### [Work instructions]
Return the full set of entries precisely. Do not carry over any pictures.
══════════════════════════════
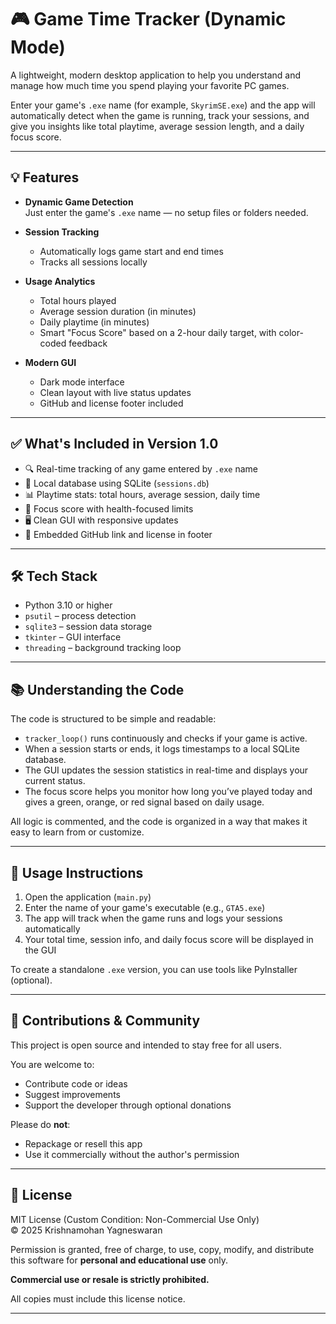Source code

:# 🎮 Game Time Tracker (Dynamic Mode)

A lightweight, modern desktop application to help you understand and manage how much time you spend playing your favorite PC games.

Enter your game's `.exe` name (for example, `SkyrimSE.exe`) and the app will automatically detect when the game is running, track your sessions, and give you insights like total playtime, average session length, and a daily focus score.

---

## 💡 Features

- **Dynamic Game Detection**  
  Just enter the game's `.exe` name — no setup files or folders needed.

- **Session Tracking**
  - Automatically logs game start and end times
  - Tracks all sessions locally

- **Usage Analytics**
  - Total hours played
  - Average session duration (in minutes)
  - Daily playtime (in minutes)
  - Smart "Focus Score" based on a 2-hour daily target, with color-coded feedback

- **Modern GUI**
  - Dark mode interface
  - Clean layout with live status updates
  - GitHub and license footer included

---

## ✅ What's Included in Version 1.0

- 🔍 Real-time tracking of any game entered by `.exe` name
- 💾 Local database using SQLite (`sessions.db`)
- 📊 Playtime stats: total hours, average session, daily time
- 🧠 Focus score with health-focused limits
- 🖥️ Clean GUI with responsive updates
- 🔗 Embedded GitHub link and license in footer

---

## 🛠 Tech Stack

- Python 3.10 or higher
- `psutil` – process detection
- `sqlite3` – session data storage
- `tkinter` – GUI interface
- `threading` – background tracking loop

---

## 📚 Understanding the Code

The code is structured to be simple and readable:
- `tracker_loop()` runs continuously and checks if your game is active.
- When a session starts or ends, it logs timestamps to a local SQLite database.
- The GUI updates the session statistics in real-time and displays your current status.
- The focus score helps you monitor how long you’ve played today and gives a green, orange, or red signal based on daily usage.

All logic is commented, and the code is organized in a way that makes it easy to learn from or customize.

---

## 🚀 Usage Instructions

1. Open the application (`main.py`)
2. Enter the name of your game's executable (e.g., `GTA5.exe`)
3. The app will track when the game runs and logs your sessions automatically
4. Your total time, session info, and daily focus score will be displayed in the GUI

To create a standalone `.exe` version, you can use tools like PyInstaller (optional).

---

## 🤝 Contributions & Community

This project is open source and intended to stay free for all users.

You are welcome to:
- Contribute code or ideas
- Suggest improvements
- Support the developer through optional donations

Please do **not**:
- Repackage or resell this app
- Use it commercially without the author's permission

---

## 📄 License

MIT License (Custom Condition: Non-Commercial Use Only)  
© 2025 Krishnamohan Yagneswaran

Permission is granted, free of charge, to use, copy, modify, and distribute this software for **personal and educational use** only.

**Commercial use or resale is strictly prohibited.**

All copies must include this license notice.

---
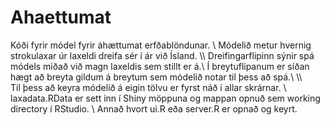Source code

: # Ahaettumat

Kóði fyrir módel fyrir áhættumat erfðablöndunar. \\ 
Módelið metur hvernig strokulaxar úr laxeldi dreifa sér í ár við Ísland.
\\\\
Dreifingarflipinn sýnir spá módels miðað við magn laxeldis sem stillt er á.\\
Í breytuflipanum er síðan hægt að breyta gildum á breytum sem módelið notar til þess að spá.\\
\\\\\
Til þess að keyra módelið á eigin tölvu er fyrst náð í allar skrárnar. \\
laxadata.RData er sett inn í Shiny möppuna og mappan opnuð sem working directory í RStudio. \\
Annað hvort ui.R eða server.R er opnað og keyrt.
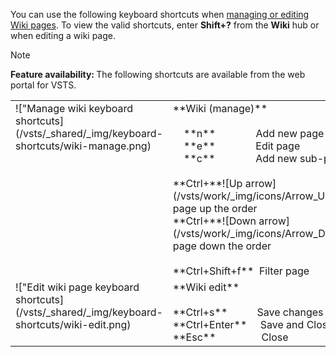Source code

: 
<a id="wiki-shortcuts"></a>

You can use the following keyboard shortcuts when [managing or editing Wiki pages](/vsts/collaborate/add-edit-wiki). To view the valid shortcuts, enter **Shift+?** from the **Wiki** hub or when editing a wiki page. 

>[!NOTE]  
><b>Feature availability: </b>The following shortcuts are available from the web portal for VSTS.  

<table width="70%">
<tbody valign="top">
<tr>
<td>!["Manage wiki keyboard shortcuts](/vsts/_shared/_img/keyboard-shortcuts/wiki-manage.png)</td>
<td>
**Wiki (manage)**<br/><br/>
&nbsp;&nbsp;&nbsp;&nbsp;**n**&nbsp;&nbsp;&nbsp;&nbsp;&nbsp;&nbsp;&nbsp;&nbsp;&nbsp;&nbsp;&nbsp;&nbsp;&nbsp;&nbsp;&nbsp;Add new page<br/>
&nbsp;&nbsp;&nbsp;&nbsp;**e**&nbsp;&nbsp;&nbsp;&nbsp;&nbsp;&nbsp;&nbsp;&nbsp;&nbsp;&nbsp;&nbsp;&nbsp;&nbsp;&nbsp;&nbsp;Edit page<br/>
&nbsp;&nbsp;&nbsp;&nbsp;**c**&nbsp;&nbsp;&nbsp;&nbsp;&nbsp;&nbsp;&nbsp;&nbsp;&nbsp;&nbsp;&nbsp;&nbsp;&nbsp;&nbsp;&nbsp;Add new sub-page<br/><br/>
**Ctrl+**![Up arrow](/vsts/work/_img/icons/Arrow_Up.png)&nbsp;&nbsp;&nbsp;&nbsp;&nbsp;&nbsp;&nbsp;&nbsp;Move page up the order<br/>
**Ctrl+**![Down arrow](/vsts/work/_img/icons/Arrow_Down.png)&nbsp;&nbsp;&nbsp;&nbsp;&nbsp;&nbsp;&nbsp;&nbsp;Move page down the order<br/><br/>
**Ctrl+Shift+f**&nbsp;&nbsp;Filter page<br/>
</td>
</tr>
<tr>
<td>!["Edit wiki page keyboard shortcuts](/vsts/_shared/_img/keyboard-shortcuts/wiki-edit.png)</td>
<td>
**Wiki edit**<br/><br/>
**Ctrl+s**&nbsp;&nbsp;&nbsp;&nbsp;&nbsp;&nbsp;&nbsp;&nbsp;&nbsp;&nbsp;&nbsp;Save changes<br/>
**Ctrl+Enter**&nbsp;&nbsp;&nbsp;&nbsp;&nbsp;Save and Close<br/>
**Esc**&nbsp;&nbsp;&nbsp;&nbsp;&nbsp;&nbsp;&nbsp;&nbsp;&nbsp;&nbsp;&nbsp;&nbsp;&nbsp;&nbsp;&nbsp;&nbsp;&nbsp;Close
</td>
</tr>
</tbody>
</table>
══════════════════════════════
### [Task answer]
Source code

:# 🎮 Game Time Tracker (Dynamic Mode)

A lightweight, modern desktop application to help you understand and manage how much time you spend playing your favorite PC games.

Enter your game's `.exe` name (for example, `SkyrimSE.exe`) and the app will automatically detect when the game is running, track your sessions, and give you insights like total playtime, average session length, and a daily focus score.

---

## 💡 Features

- **Dynamic Game Detection**  
  Just enter the game's `.exe` name — no setup files or folders needed.

- **Session Tracking**
  - Automatically logs game start and end times
  - Tracks all sessions locally

- **Usage Analytics**
  - Total hours played
  - Average session duration (in minutes)
  - Daily playtime (in minutes)
  - Smart "Focus Score" based on a 2-hour daily target, with color-coded feedback

- **Modern GUI**
  - Dark mode interface
  - Clean layout with live status updates
  - GitHub and license footer included

---

## ✅ What's Included in Version 1.0

- 🔍 Real-time tracking of any game entered by `.exe` name
- 💾 Local database using SQLite (`sessions.db`)
- 📊 Playtime stats: total hours, average session, daily time
- 🧠 Focus score with health-focused limits
- 🖥️ Clean GUI with responsive updates
- 🔗 Embedded GitHub link and license in footer

---

## 🛠 Tech Stack

- Python 3.10 or higher
- `psutil` – process detection
- `sqlite3` – session data storage
- `tkinter` – GUI interface
- `threading` – background tracking loop

---

## 📚 Understanding the Code

The code is structured to be simple and readable:
- `tracker_loop()` runs continuously and checks if your game is active.
- When a session starts or ends, it logs timestamps to a local SQLite database.
- The GUI updates the session statistics in real-time and displays your current status.
- The focus score helps you monitor how long you’ve played today and gives a green, orange, or red signal based on daily usage.

All logic is commented, and the code is organized in a way that makes it easy to learn from or customize.

---

## 🚀 Usage Instructions

1. Open the application (`main.py`)
2. Enter the name of your game's executable (e.g., `GTA5.exe`)
3. The app will track when the game runs and logs your sessions automatically
4. Your total time, session info, and daily focus score will be displayed in the GUI

To create a standalone `.exe` version, you can use tools like PyInstaller (optional).

---

## 🤝 Contributions & Community

This project is open source and intended to stay free for all users.

You are welcome to:
- Contribute code or ideas
- Suggest improvements
- Support the developer through optional donations

Please do **not**:
- Repackage or resell this app
- Use it commercially without the author's permission

---

## 📄 License

MIT License (Custom Condition: Non-Commercial Use Only)  
© 2025 Krishnamohan Yagneswaran

Permission is granted, free of charge, to use, copy, modify, and distribute this software for **personal and educational use** only.

**Commercial use or resale is strictly prohibited.**

All copies must include this license notice.

---
Source code

: # Ahaettumat

Kóði fyrir módel fyrir áhættumat erfðablöndunar. \\ 
Módelið metur hvernig strokulaxar úr laxeldi dreifa sér í ár við Ísland.
\\\\
Dreifingarflipinn sýnir spá módels miðað við magn laxeldis sem stillt er á.\\
Í breytuflipanum er síðan hægt að breyta gildum á breytum sem módelið notar til þess að spá.\\
\\\\\
Til þess að keyra módelið á eigin tölvu er fyrst náð í allar skrárnar. \\
laxadata.RData er sett inn í Shiny möppuna og mappan opnuð sem working directory í RStudio. \\
Annað hvort ui.R eða server.R er opnað og keyrt.
Source code

: 
<a id="wiki-shortcuts"></a>

You can use the following keyboard shortcuts when [managing or editing Wiki pages](/vsts/collaborate/add-edit-wiki). To view the valid shortcuts, enter **Shift+?** from the **Wiki** hub or when editing a wiki page. 

>[!NOTE]  
><b>Feature availability: </b>The following shortcuts are available from the web portal for VSTS.  

<table width="70%">
<tbody valign="top">
<tr>
<td>!["Manage wiki keyboard shortcuts](/vsts/_shared/_img/keyboard-shortcuts/wiki-manage.png)</td>
<td>
**Wiki (manage)**<br/><br/>
&nbsp;&nbsp;&nbsp;&nbsp;**n**&nbsp;&nbsp;&nbsp;&nbsp;&nbsp;&nbsp;&nbsp;&nbsp;&nbsp;&nbsp;&nbsp;&nbsp;&nbsp;&nbsp;&nbsp;Add new page<br/>
&nbsp;&nbsp;&nbsp;&nbsp;**e**&nbsp;&nbsp;&nbsp;&nbsp;&nbsp;&nbsp;&nbsp;&nbsp;&nbsp;&nbsp;&nbsp;&nbsp;&nbsp;&nbsp;&nbsp;Edit page<br/>
&nbsp;&nbsp;&nbsp;&nbsp;**c**&nbsp;&nbsp;&nbsp;&nbsp;&nbsp;&nbsp;&nbsp;&nbsp;&nbsp;&nbsp;&nbsp;&nbsp;&nbsp;&nbsp;&nbsp;Add new sub-page<br/><br/>
**Ctrl+**![Up arrow](/vsts/work/_img/icons/Arrow_Up.png)&nbsp;&nbsp;&nbsp;&nbsp;&nbsp;&nbsp;&nbsp;&nbsp;Move page up the order<br/>
**Ctrl+**![Down arrow](/vsts/work/_img/icons/Arrow_Down.png)&nbsp;&nbsp;&nbsp;&nbsp;&nbsp;&nbsp;&nbsp;&nbsp;Move page down the order<br/><br/>
**Ctrl+Shift+f**&nbsp;&nbsp;Filter page<br/>
</td>
</tr>
<tr>
<td>!["Edit wiki page keyboard shortcuts](/vsts/_shared/_img/keyboard-shortcuts/wiki-edit.png)</td>
<td>
**Wiki edit**<br/><br/>
**Ctrl+s**&nbsp;&nbsp;&nbsp;&nbsp;&nbsp;&nbsp;&nbsp;&nbsp;&nbsp;&nbsp;&nbsp;Save changes<br/>
**Ctrl+Enter**&nbsp;&nbsp;&nbsp;&nbsp;&nbsp;Save and Close<br/>
**Esc**&nbsp;&nbsp;&nbsp;&nbsp;&nbsp;&nbsp;&nbsp;&nbsp;&nbsp;&nbsp;&nbsp;&nbsp;&nbsp;&nbsp;&nbsp;&nbsp;&nbsp;Close
</td>
</tr>
</tbody>
</table>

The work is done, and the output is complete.